Si intensifica, nel periodo estivo, lo sforzo operativo della Guardia Costiera teso ad assicurare la corretta fruizione del mare e l’ordinato svolgimento delle attività ludiche e produttive a esso collegate.
Sicurezza e legalità, ma anche serenità e divertimento, sono i concetti chiave di “Mare Sicuro 2016”, l’operazione che vedrà coinvolti, come in tutta Italia, i militari della Direzione Marittima di Venezia fino al 18 settembre prossimo.
Le Capitanerie di Porto e gli Uffici Circondariali del Veneto metteranno in campo uomini, donne e mezzi navali, con risorse dispiegate capillarmente lungo la costa veneta, ma anche sul Lago di Garda, per raggiungere gli obiettivi perseguiti dalla storica operazione estiva, attuata ogni anno, fin dal 1991.
L’operazione si pone come la sintesi del lavoro e dello sforzo che la Guardia Costiera compie nell’ambito di funzioni e compiti legati agli usi civili e produttivi del mare, svolgendo trasversalmente tutto quanto necessario a tutelarlo.
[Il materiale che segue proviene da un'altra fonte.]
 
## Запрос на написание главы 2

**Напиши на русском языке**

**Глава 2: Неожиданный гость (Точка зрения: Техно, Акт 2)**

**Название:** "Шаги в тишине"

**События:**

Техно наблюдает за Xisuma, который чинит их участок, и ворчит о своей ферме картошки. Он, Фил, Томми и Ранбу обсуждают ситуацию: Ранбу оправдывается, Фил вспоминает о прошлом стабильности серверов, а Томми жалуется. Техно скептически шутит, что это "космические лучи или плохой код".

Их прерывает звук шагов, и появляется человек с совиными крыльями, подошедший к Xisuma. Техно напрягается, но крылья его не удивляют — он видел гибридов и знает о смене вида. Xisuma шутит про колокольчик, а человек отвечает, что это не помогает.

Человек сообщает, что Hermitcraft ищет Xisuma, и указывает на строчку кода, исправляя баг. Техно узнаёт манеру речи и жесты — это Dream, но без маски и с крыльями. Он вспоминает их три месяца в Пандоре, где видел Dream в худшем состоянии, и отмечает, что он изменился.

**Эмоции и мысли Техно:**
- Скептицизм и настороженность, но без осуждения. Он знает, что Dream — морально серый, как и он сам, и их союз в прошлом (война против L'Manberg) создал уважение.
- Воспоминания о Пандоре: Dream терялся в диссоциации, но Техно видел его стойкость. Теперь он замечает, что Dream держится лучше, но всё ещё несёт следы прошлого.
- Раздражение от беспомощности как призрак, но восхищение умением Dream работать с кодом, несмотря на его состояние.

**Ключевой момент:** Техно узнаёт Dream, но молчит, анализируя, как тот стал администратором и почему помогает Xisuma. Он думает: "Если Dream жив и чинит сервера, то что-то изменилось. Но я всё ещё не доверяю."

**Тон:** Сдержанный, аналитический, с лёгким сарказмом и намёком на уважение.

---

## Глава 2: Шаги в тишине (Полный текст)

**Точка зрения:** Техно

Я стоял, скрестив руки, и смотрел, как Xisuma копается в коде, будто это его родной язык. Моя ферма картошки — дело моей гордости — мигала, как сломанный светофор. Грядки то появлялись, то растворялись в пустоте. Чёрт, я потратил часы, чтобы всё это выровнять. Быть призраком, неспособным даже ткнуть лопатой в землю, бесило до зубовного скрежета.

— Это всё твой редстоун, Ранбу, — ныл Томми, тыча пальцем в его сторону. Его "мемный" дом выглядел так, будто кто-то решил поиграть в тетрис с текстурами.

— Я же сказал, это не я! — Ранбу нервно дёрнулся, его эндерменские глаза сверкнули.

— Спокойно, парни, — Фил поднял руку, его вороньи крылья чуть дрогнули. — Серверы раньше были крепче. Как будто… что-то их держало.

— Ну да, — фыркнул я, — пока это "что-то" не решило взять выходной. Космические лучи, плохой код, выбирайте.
Funzioni e compiti che spaziano dalla salvaguardia della vita umana alla sicurezza della navigazione, dalla tutela dell’ambiente marino e costiero ai controlli sulla pesca e sulla filiera ittica. L’esodo estivo porta, generalmente sulla costa e sul mare, un numero enorme di italiani e turisti stranieri. La Guardia costiera affronta con “Mare Sicuro 2016” un ruolo decisivo per la sicurezza della navigazione, il soccorso e salvataggio di bagnanti e diportisti e nella prevenzione di comportamenti dannosi per sé e per gli altri.
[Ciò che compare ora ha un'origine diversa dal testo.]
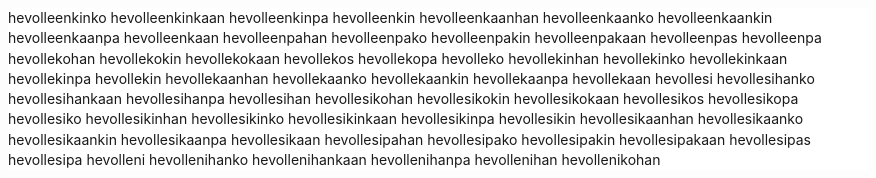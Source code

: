hevolleenkinko
hevolleenkinkaan
hevolleenkinpa
hevolleenkin
hevolleenkaanhan
hevolleenkaanko
hevolleenkaankin
hevolleenkaanpa
hevolleenkaan
hevolleenpahan
hevolleenpako
hevolleenpakin
hevolleenpakaan
hevolleenpas
hevolleenpa
hevollekohan
hevollekokin
hevollekokaan
hevollekos
hevollekopa
hevolleko
hevollekinhan
hevollekinko
hevollekinkaan
hevollekinpa
hevollekin
hevollekaanhan
hevollekaanko
hevollekaankin
hevollekaanpa
hevollekaan
hevollesi
hevollesihanko
hevollesihankaan
hevollesihanpa
hevollesihan
hevollesikohan
hevollesikokin
hevollesikokaan
hevollesikos
hevollesikopa
hevollesiko
hevollesikinhan
hevollesikinko
hevollesikinkaan
hevollesikinpa
hevollesikin
hevollesikaanhan
hevollesikaanko
hevollesikaankin
hevollesikaanpa
hevollesikaan
hevollesipahan
hevollesipako
hevollesipakin
hevollesipakaan
hevollesipas
hevollesipa
hevolleni
hevollenihanko
hevollenihankaan
hevollenihanpa
hevollenihan
hevollenikohan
L’impegno rafforzato della Guardia Costiera, in un periodo in cui sulle coste e nei mari italiani si riversano milioni di cittadini e di turisti, mirerà ad assicurare rapidi interventi di soccorso in favore di bagnanti, diportisti e subacquei; la stessa azione, costante e puntuale, sarà volta anche a garantire controlli sempre più intensi su tutte le attività svolte in mare, sulle imbarcazioni e sulle
infrastrutture marittime, per evitare, prevenire e reprimere le condotte illecite, che impediscono la legittima e corretta fruizione del mare e delle spiagge, e ogni comportamento potenzialmente pericoloso per le persone, per il patrimonio ambientale, per l’ecosistema marino e per le risorse ittiche.
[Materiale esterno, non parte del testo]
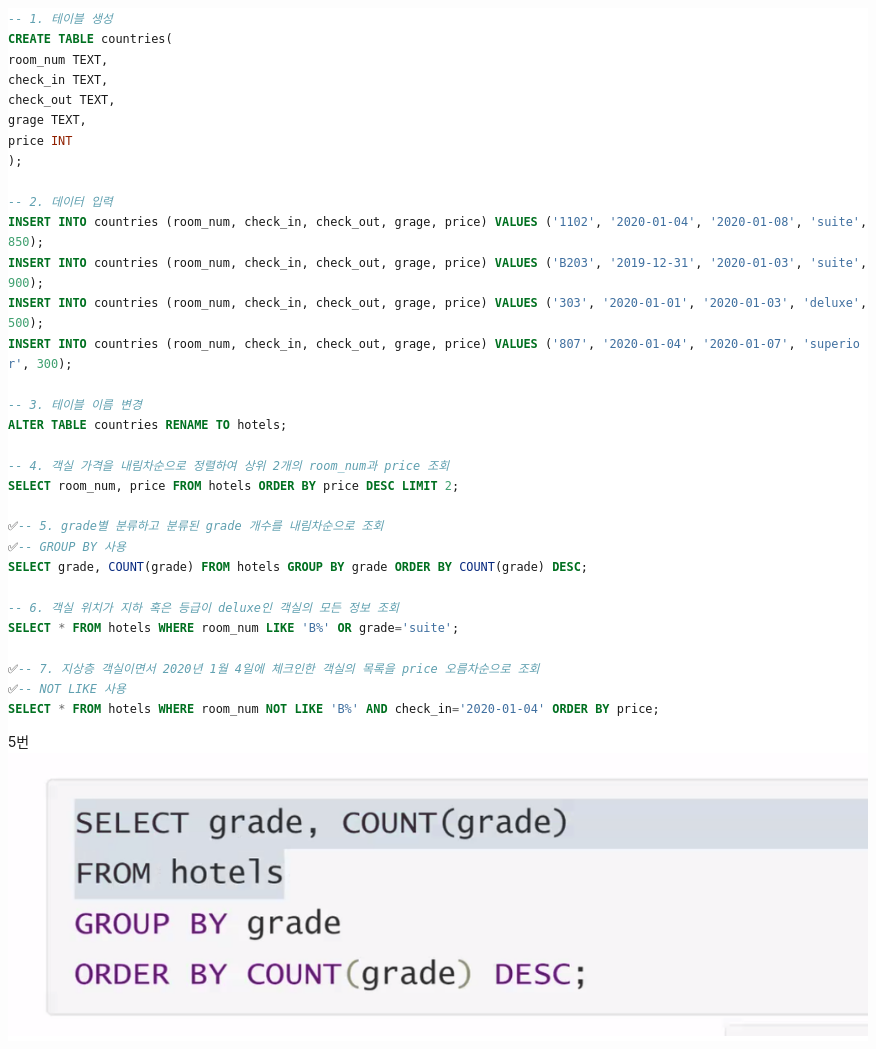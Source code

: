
 ```sql
-- 1. 테이블 생성
CREATE TABLE countries(
room_num TEXT,
check_in TEXT,
check_out TEXT,
grage TEXT,
price INT
);

-- 2. 데이터 입력
INSERT INTO countries (room_num, check_in, check_out, grage, price) VALUES ('1102', '2020-01-04', '2020-01-08', 'suite', 850);
INSERT INTO countries (room_num, check_in, check_out, grage, price) VALUES ('B203', '2019-12-31', '2020-01-03', 'suite', 900);
INSERT INTO countries (room_num, check_in, check_out, grage, price) VALUES ('303', '2020-01-01', '2020-01-03', 'deluxe', 500);
INSERT INTO countries (room_num, check_in, check_out, grage, price) VALUES ('807', '2020-01-04', '2020-01-07', 'superior', 300);

-- 3. 테이블 이름 변경
ALTER TABLE countries RENAME TO hotels;

-- 4. 객실 가격을 내림차순으로 정렬하여 상위 2개의 room_num과 price 조회
SELECT room_num, price FROM hotels ORDER BY price DESC LIMIT 2;

✅-- 5. grade별 분류하고 분류된 grade 개수를 내림차순으로 조회
✅-- GROUP BY 사용 
SELECT grade, COUNT(grade) FROM hotels GROUP BY grade ORDER BY COUNT(grade) DESC;

-- 6. 객실 위치가 지하 혹은 등급이 deluxe인 객실의 모든 정보 조회
SELECT * FROM hotels WHERE room_num LIKE 'B%' OR grade='suite';

✅-- 7. 지상층 객실이면서 2020년 1월 4일에 체크인한 객실의 목록을 price 오름차순으로 조회
✅-- NOT LIKE 사용
SELECT * FROM hotels WHERE room_num NOT LIKE 'B%' AND check_in='2020-01-04' ORDER BY price;

```

5번![image-20210915124028877](DB.assets/image-20210915124028877.png)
Oltre alla sicurezza in mare, l’obiettivo dell’operazione è anche di preservare dal punto di vista ambientale le acque che bagnano la costa veneta in particolare. In tal senso l’operazione è strategica perché interviene in un periodo dell’anno che, per l’afflusso turistico, richiede un’attenzione ancora maggiore verso l’ecosistema. Un occhio di riguardo merita anche il settore alimentare, attraverso l’intensificazione dei controlli su tutta la filiera ittica, spesso soggetta a frodi e contraffazioni.